Use event and delegate in subclass

Events may only be invoked from the class that declares them.

From outside of the definition of a class (even in a derived class) you can only register and unregister from an event. Inside of the class, the compiler only allows you to raise the event. This is a by-design behavior of C# (which actually changes slightly in C#4 - Chris Burrows describes the changes on his blog).

What you want to do here is provide a RaiseLogEvent() method in the base class, which would allow the derived class to invoke this event.

public abstract class Base
{ 
  public delegate void logEvent(String message, int level); 

  public event logEvent log; 

  protected void RaiseLogEvent( string msg, int level )
  {
      // note the idomatic use of the copy/test/invoke pattern...
      logEvent evt = log;
      if( evt != null )
      {
          evt( msg, level );
      }
  }
} 

As an aside, you should consider using the EventHandler<> delegate type, rather than creating your own event types when possible.

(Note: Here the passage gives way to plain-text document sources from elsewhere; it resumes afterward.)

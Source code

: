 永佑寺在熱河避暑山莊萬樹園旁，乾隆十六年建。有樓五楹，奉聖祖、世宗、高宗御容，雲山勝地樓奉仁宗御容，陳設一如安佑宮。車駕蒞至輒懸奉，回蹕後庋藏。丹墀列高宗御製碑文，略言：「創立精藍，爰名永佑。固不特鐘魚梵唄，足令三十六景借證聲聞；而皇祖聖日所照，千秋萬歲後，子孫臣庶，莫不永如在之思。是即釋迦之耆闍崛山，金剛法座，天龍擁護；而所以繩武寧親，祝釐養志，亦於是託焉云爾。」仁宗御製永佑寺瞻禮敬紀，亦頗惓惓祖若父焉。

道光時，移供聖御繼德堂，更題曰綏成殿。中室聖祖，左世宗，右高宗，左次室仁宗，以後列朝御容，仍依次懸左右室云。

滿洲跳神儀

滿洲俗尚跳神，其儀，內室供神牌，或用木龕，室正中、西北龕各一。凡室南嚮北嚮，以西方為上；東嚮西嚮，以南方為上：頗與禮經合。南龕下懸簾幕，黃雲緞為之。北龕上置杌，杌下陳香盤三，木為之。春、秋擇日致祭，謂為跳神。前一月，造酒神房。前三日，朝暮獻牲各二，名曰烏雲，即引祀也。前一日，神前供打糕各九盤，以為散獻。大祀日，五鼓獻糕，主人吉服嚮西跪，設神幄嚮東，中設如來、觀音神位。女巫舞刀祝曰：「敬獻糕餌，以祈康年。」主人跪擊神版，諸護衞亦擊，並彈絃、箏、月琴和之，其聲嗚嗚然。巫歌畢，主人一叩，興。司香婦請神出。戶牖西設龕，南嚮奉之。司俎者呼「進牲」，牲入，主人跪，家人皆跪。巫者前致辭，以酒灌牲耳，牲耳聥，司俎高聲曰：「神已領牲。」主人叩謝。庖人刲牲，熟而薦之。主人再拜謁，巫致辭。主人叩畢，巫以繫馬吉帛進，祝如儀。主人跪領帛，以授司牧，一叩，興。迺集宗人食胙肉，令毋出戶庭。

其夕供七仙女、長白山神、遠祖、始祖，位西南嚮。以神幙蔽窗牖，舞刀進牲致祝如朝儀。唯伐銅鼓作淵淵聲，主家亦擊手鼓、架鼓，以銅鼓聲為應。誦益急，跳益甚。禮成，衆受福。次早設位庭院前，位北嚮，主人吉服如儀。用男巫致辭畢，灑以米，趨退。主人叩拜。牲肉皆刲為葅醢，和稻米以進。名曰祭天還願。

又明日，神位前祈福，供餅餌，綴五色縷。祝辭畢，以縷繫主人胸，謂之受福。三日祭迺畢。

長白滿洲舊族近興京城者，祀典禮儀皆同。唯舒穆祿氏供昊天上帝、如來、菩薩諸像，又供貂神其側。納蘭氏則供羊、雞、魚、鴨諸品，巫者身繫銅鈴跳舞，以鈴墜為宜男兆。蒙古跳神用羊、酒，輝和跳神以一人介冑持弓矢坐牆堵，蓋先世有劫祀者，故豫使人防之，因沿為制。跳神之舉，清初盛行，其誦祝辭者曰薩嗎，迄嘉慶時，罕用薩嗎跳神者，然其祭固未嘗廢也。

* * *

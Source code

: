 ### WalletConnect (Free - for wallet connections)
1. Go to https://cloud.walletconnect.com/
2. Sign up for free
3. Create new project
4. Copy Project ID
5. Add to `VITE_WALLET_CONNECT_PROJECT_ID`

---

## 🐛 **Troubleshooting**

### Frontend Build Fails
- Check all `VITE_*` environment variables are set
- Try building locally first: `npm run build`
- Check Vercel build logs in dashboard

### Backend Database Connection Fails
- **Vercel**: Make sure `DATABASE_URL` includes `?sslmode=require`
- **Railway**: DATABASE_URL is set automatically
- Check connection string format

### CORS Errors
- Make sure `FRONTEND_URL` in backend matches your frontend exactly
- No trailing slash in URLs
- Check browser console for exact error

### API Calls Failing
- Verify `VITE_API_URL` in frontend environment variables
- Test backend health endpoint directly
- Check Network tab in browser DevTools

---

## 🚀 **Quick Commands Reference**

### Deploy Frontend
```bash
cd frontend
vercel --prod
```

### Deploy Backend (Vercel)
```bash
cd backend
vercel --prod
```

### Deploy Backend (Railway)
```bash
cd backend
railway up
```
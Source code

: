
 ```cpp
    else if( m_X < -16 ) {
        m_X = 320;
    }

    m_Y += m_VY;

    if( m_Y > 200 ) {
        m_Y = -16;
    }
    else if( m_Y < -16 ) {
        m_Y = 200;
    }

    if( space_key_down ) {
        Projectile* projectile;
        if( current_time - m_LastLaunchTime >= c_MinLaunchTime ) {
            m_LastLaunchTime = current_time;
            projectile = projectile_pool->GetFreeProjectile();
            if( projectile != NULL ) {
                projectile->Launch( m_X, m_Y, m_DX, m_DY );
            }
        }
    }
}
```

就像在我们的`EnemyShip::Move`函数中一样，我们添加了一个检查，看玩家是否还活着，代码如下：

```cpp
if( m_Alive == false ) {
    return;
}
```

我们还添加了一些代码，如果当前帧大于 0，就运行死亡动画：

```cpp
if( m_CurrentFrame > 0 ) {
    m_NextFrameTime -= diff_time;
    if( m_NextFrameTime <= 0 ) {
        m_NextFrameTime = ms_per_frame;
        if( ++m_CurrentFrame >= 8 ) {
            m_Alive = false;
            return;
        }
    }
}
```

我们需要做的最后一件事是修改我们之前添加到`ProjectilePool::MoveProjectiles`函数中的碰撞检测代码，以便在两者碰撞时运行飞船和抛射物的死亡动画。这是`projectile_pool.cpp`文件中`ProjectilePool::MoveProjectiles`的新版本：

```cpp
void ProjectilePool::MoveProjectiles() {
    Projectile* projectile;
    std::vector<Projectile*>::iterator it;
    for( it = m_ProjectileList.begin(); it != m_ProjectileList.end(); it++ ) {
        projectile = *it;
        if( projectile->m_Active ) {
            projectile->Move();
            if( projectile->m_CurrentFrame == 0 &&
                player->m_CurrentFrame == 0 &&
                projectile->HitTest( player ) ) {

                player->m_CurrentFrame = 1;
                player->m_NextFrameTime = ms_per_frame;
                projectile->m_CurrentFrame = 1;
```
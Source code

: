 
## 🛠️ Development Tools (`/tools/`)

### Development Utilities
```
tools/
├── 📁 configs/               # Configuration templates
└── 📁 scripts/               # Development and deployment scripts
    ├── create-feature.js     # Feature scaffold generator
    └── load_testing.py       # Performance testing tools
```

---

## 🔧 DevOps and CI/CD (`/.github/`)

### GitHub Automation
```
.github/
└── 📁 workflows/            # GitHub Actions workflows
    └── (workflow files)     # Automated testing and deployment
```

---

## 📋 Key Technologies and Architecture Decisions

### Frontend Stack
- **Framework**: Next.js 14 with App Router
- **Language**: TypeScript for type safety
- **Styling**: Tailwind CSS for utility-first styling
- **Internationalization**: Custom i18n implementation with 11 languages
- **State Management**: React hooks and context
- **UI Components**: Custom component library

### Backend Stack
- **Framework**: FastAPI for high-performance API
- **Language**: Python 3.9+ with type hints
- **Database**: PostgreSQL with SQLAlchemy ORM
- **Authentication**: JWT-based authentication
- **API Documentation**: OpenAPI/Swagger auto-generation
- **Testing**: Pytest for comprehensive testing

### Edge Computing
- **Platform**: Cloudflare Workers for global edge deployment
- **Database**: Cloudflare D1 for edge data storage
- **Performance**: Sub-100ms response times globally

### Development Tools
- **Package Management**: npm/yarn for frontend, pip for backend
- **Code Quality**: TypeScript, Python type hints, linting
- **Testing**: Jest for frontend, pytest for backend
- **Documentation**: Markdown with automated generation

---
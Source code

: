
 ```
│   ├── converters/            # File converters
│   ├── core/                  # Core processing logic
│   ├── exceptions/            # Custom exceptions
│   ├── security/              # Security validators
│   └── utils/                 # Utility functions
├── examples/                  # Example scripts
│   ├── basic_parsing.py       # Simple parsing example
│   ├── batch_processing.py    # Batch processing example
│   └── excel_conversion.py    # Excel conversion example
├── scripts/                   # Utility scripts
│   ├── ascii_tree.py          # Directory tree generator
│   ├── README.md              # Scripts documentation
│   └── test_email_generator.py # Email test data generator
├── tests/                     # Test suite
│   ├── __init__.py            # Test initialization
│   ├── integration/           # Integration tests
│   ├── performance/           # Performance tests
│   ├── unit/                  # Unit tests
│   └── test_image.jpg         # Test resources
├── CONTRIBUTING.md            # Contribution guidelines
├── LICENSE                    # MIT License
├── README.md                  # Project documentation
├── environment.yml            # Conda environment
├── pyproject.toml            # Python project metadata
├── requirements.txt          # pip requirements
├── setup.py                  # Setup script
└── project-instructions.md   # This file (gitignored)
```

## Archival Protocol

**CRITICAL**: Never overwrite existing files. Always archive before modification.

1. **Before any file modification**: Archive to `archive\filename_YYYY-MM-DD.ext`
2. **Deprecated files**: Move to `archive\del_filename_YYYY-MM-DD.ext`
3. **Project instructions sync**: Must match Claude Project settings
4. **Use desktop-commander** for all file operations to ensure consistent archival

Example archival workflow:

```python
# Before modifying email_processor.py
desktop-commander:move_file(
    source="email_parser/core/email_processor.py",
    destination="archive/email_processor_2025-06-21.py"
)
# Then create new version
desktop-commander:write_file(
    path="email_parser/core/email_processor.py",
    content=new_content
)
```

Because events can only be called from the declaring class. Just create a method in the base class to call it:

protected virtual RaiseLogEvent(string s, int i)
{
  log(s, i);
}

So you can use it in deriving classes, and even override it.

On another note, I would strongly advise you to follow the design guidelines for events, and create an own EventArgs class, and use the EventHandler<T> delegate.